Over 300 companies to take part in “Made in Moldova” exhibit 

More than 300 companies from Moldova and Romania announced their participation in the 16th exhibition “Made in Moldova”, IPN reports. For the first time this year, the Romanian companies will take part in the exhibition within a separate section entitled “Made in Iasi”. Another novelty is the presence of joint companies that are members of the Moldovan-Italian Chamber of Trade. According to the Chamber of Trade and Industry of Moldova, collective stands in the event will be set up by the districts of Leova, Rascani, Anenii Noi, Ialoveni, Cimislia, Criuleni, Nisporeni, Rezina, Hancesti, Floresti, Ungheni, Falesti, Calarasi, and the Autonomous Territorial Unit of Gagauzia. Producers and service providers working in different sectors of the national economy will also exhibit goods and services at individual stands. Among the companies that announced their participation are Bucuria, Franzeluta, Carpeta-MD, Icam, Polimobil, Floarea Soarelui, Ionel, Moldcoop, and Viorica-Cosmetic.


Polish loan available through Mobiasbanca 

The credit support provided by the Polish Government can be accessed through Mobiasbanca. In a press release, the bank says it can offer its customers financing on favorable terms for the development of companies operating in the agro-food and industrial sectors of the Republic of Moldova. Thus, in order to develop their business, the customers can access, within the program, loans of €500 000 to €5 million, which will be offered for a period of maximum 12 years within the lending facility of the “Polish Loan” program. Companies that will apply for financing will additionally benefit from multiple advantages, such as affordable lending conditions, a wide range of equipment and services eligible for financing provided by entrepreneurs of the Republic of Poland, VAT and import fee at 0 (zero) rate.


SATURDAY, January 14

European Commission proposes €100m in Macro-Financial Assistance to Moldova 

The European Commission on January 13 granted a request by the Republic of Moldova by proposing a Macro-Financial Assistance (MFA) program of up to €100 million, IPN reports. The proposed assistance would help the country meet its short-term financing needs. Macro-Financial Assistance is an exceptional EU crisis response instrument available to the EU’s neighboring partner countries. According to a press release of the European Commission, up to €40 million of the MFA would be provided in grants and up to €60 million in medium-term loans at favorable financing conditions. MFA loans are financed through EU borrowing on capital markets. The funds are then on-lent with similar financial terms to the beneficiary countries. MFA grants come from the EU budget.

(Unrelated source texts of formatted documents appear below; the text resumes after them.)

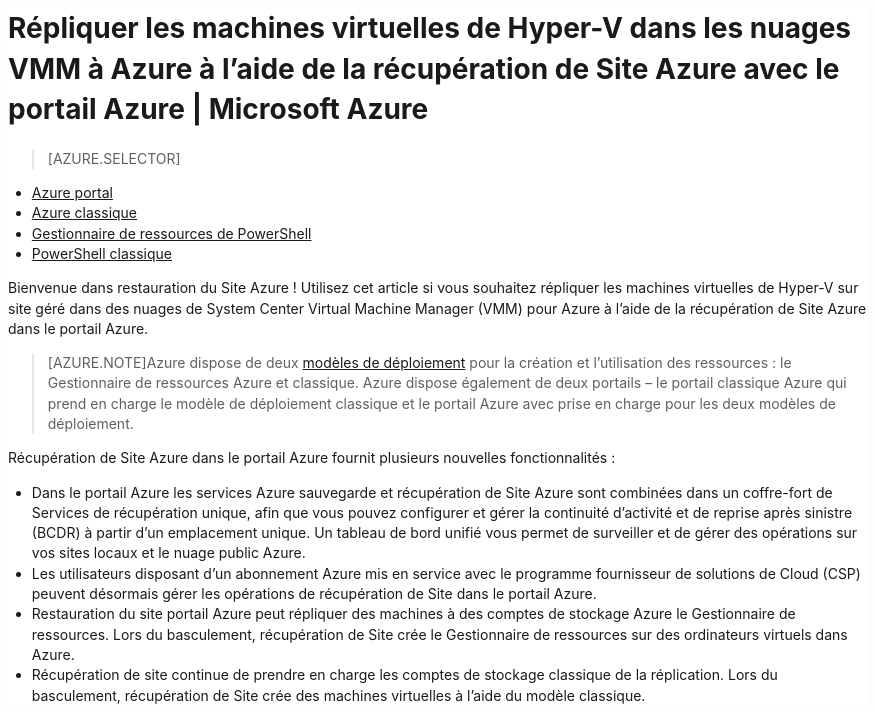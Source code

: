 <properties
    pageTitle="Répliquer les machines virtuelles de Hyper-V dans les nuages VMM à Azure à l’aide de la récupération de Site avec le portail Azure | Microsoft Azure"
    description="Décrit comment déployer la récupération de Site Azure pour orchestrer la réplication, le basculement et la récupération de machines virtuelles de Hyper-V dans les nuages VMM vers Azure via le portail Azure"
    services="site-recovery"
    documentationCenter=""
    authors="rayne-wiselman"
    manager="jwhit"
    editor="tysonn"/>

<tags
    ms.service="site-recovery"
    ms.workload="backup-recovery"
    ms.tgt_pltfrm="na"
    ms.devlang="na"
    ms.topic="hero-article"
    ms.date="09/16/2016"
    ms.author="raynew"/>

# <a name="replicate-hyper-v-virtual-machines-in-vmm-clouds-to-azure-using-azure-site-recovery-with-the-azure-portal--microsoft-azure"></a>Répliquer les machines virtuelles de Hyper-V dans les nuages VMM à Azure à l’aide de la récupération de Site Azure avec le portail Azure | Microsoft Azure

> [AZURE.SELECTOR]
- [Azure portal](site-recovery-vmm-to-azure.md)
- [Azure classique](site-recovery-vmm-to-azure-classic.md)
- [Gestionnaire de ressources de PowerShell](site-recovery-vmm-to-azure-powershell-resource-manager.md)
- [PowerShell classique](site-recovery-deploy-with-powershell.md)

Bienvenue dans restauration du Site Azure ! Utilisez cet article si vous souhaitez répliquer les machines virtuelles de Hyper-V sur site géré dans des nuages de System Center Virtual Machine Manager (VMM) pour Azure à l’aide de la récupération de Site Azure dans le portail Azure.

> [AZURE.NOTE]Azure dispose de deux [modèles de déploiement](../resource-manager-deployment-model
> ) pour la création et l’utilisation des ressources : le Gestionnaire de ressources Azure et classique. Azure dispose également de deux portails – le portail classique Azure qui prend en charge le modèle de déploiement classique et le portail Azure avec prise en charge pour les deux modèles de déploiement.


Récupération de Site Azure dans le portail Azure fournit plusieurs nouvelles fonctionnalités :

- Dans le portail Azure les services Azure sauvegarde et récupération de Site Azure sont combinées dans un coffre-fort de Services de récupération unique, afin que vous pouvez configurer et gérer la continuité d’activité et de reprise après sinistre (BCDR) à partir d’un emplacement unique. Un tableau de bord unifié vous permet de surveiller et de gérer des opérations sur vos sites locaux et le nuage public Azure.
- Les utilisateurs disposant d’un abonnement Azure mis en service avec le programme fournisseur de solutions de Cloud (CSP) peuvent désormais gérer les opérations de récupération de Site dans le portail Azure.
- Restauration du site portail Azure peut répliquer des machines à des comptes de stockage Azure le Gestionnaire de ressources. Lors du basculement, récupération de Site crée le Gestionnaire de ressources sur des ordinateurs virtuels dans Azure.
- Récupération de site continue de prendre en charge les comptes de stockage classique de la réplication. Lors du basculement, récupération de Site crée des machines virtuelles à l’aide du modèle classique.
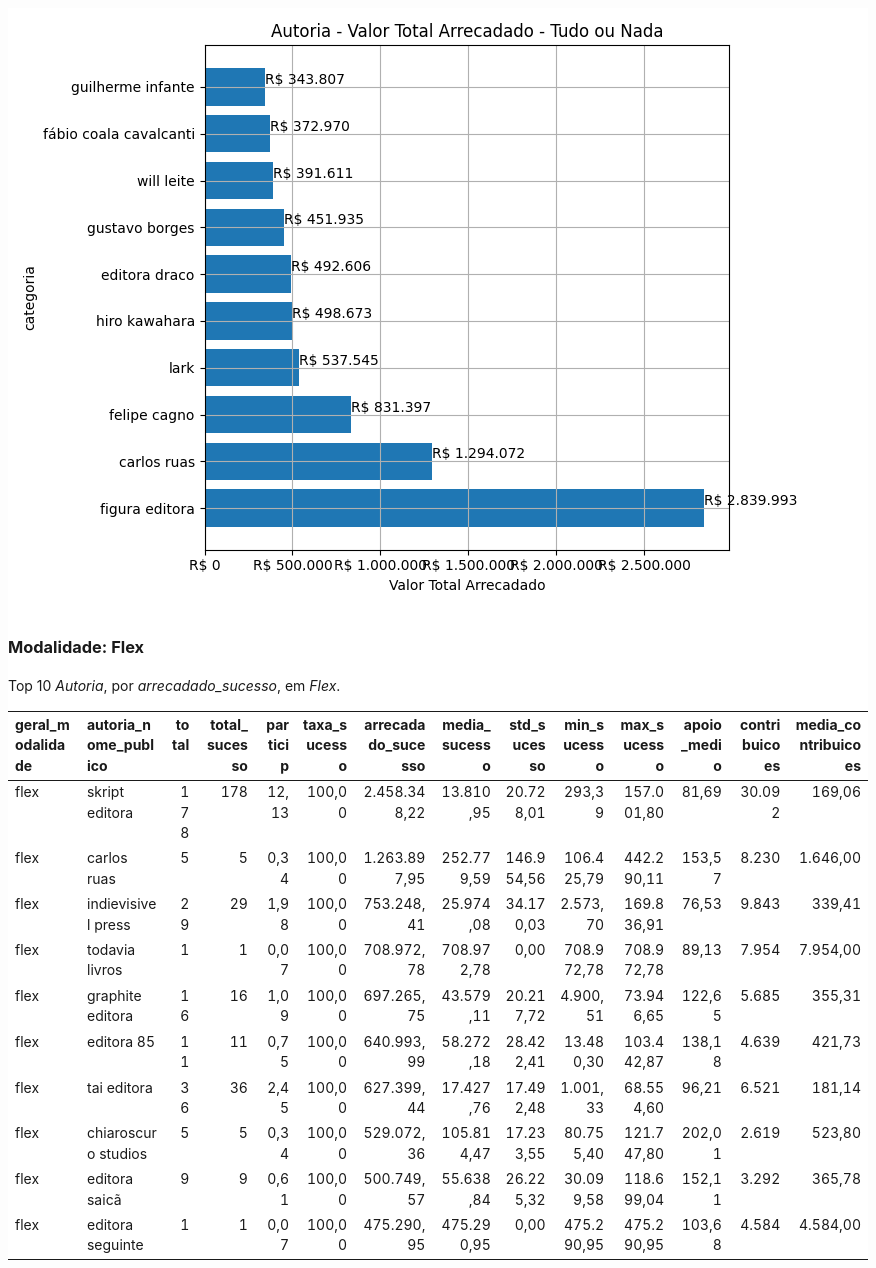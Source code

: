 
![Gráfico de barras horizontal com o título "Autoria - Valor Total Arrecadado - Tudo ou Nada". O eixo X é a dimensão analisada, o eixo Y as categorias](./dados/notaveis_por_autoria-arrecadado_sucesso-aon.png "Autoria - Valor Total Arrecadado - Tudo ou Nada")



### Modalidade: Flex


Top 10 _Autoria_, por _arrecadado_sucesso_, em _Flex_.


| geral_modalidade   | autoria_nome_publico   |   total |   total_sucesso |   particip |   taxa_sucesso |   arrecadado_sucesso |   media_sucesso |   std_sucesso |   min_sucesso |   max_sucesso |   apoio_medio |   contribuicoes |   media_contribuicoes |
|:-------------------|:-----------------------|--------:|----------------:|-----------:|---------------:|---------------------:|----------------:|--------------:|--------------:|--------------:|--------------:|----------------:|----------------------:|
| flex               | skript editora         |     178 |             178 |      12,13 |         100,00 |           2.458.348,22 |        13.810,95 |      20.728,01 |        293,39 |     157.001,80 |         81,69 |           30.092 |                169,06 |
| flex               | carlos ruas            |       5 |               5 |       0,34 |         100,00 |           1.263.897,95 |       252.779,59 |     146.954,56 |     106.425,79 |     442.290,11 |        153,57 |            8.230 |               1.646,00 |
| flex               | indievisivel press     |      29 |              29 |       1,98 |         100,00 |            753.248,41 |        25.974,08 |      34.170,03 |       2.573,70 |     169.836,91 |         76,53 |            9.843 |                339,41 |
| flex               | todavia livros         |       1 |               1 |       0,07 |         100,00 |            708.972,78 |       708.972,78 |          0,00 |     708.972,78 |     708.972,78 |         89,13 |            7.954 |               7.954,00 |
| flex               | graphite editora       |      16 |              16 |       1,09 |         100,00 |            697.265,75 |        43.579,11 |      20.217,72 |       4.900,51 |      73.946,65 |        122,65 |            5.685 |                355,31 |
| flex               | editora 85             |      11 |              11 |       0,75 |         100,00 |            640.993,99 |        58.272,18 |      28.422,41 |      13.480,30 |     103.442,87 |        138,18 |            4.639 |                421,73 |
| flex               | tai editora            |      36 |              36 |       2,45 |         100,00 |            627.399,44 |        17.427,76 |      17.492,48 |       1.001,33 |      68.554,60 |         96,21 |            6.521 |                181,14 |
| flex               | chiaroscuro studios    |       5 |               5 |       0,34 |         100,00 |            529.072,36 |       105.814,47 |      17.233,55 |      80.755,40 |     121.747,80 |        202,01 |            2.619 |                523,80 |
| flex               | editora saicã          |       9 |               9 |       0,61 |         100,00 |            500.749,57 |        55.638,84 |      26.225,32 |      30.099,58 |     118.699,04 |        152,11 |            3.292 |                365,78 |
| flex               | editora seguinte       |       1 |               1 |       0,07 |         100,00 |            475.290,95 |       475.290,95 |          0,00 |     475.290,95 |     475.290,95 |        103,68 |            4.584 |               4.584,00 |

Why NAER raises price ceilings when price of barrel decreases? 

Not even the most experienced trader can say how much the gasoline and diesel fuel will cost tomorrow because the prices are formed on international stock exchanges and are dictated by the daily supply and demand, Andrei Adam, head of the Licensing and Licensed Activities Monitoring Division of the National Agency for Energy Regulation (NAER), stated for IPN. The expert was asked to comment on the Agency’s decision to raise fuel price ceilings the fourth consecutive time already. When asked why the NAER raises the price ceilings when the price of a barrel of oil decreases, Andrei Adam said the oil market is different from the market of fuels deriving from oil. For example, the price of a barrel of Brent oil on January 5 and 6 was US$56.8, but according to the Platts quotations, the price of a tonne of gasoline and diesel fuel rose by US$9 and, respectively, US$8 to US$545-554 and US$484-492 respectively. The NAER specialist also said the wholesale oil products market has its own prices. As a result of the capping of retail gasoline and diesel fuel prices by the Agency, the wholesale market is to adjust the supply independently.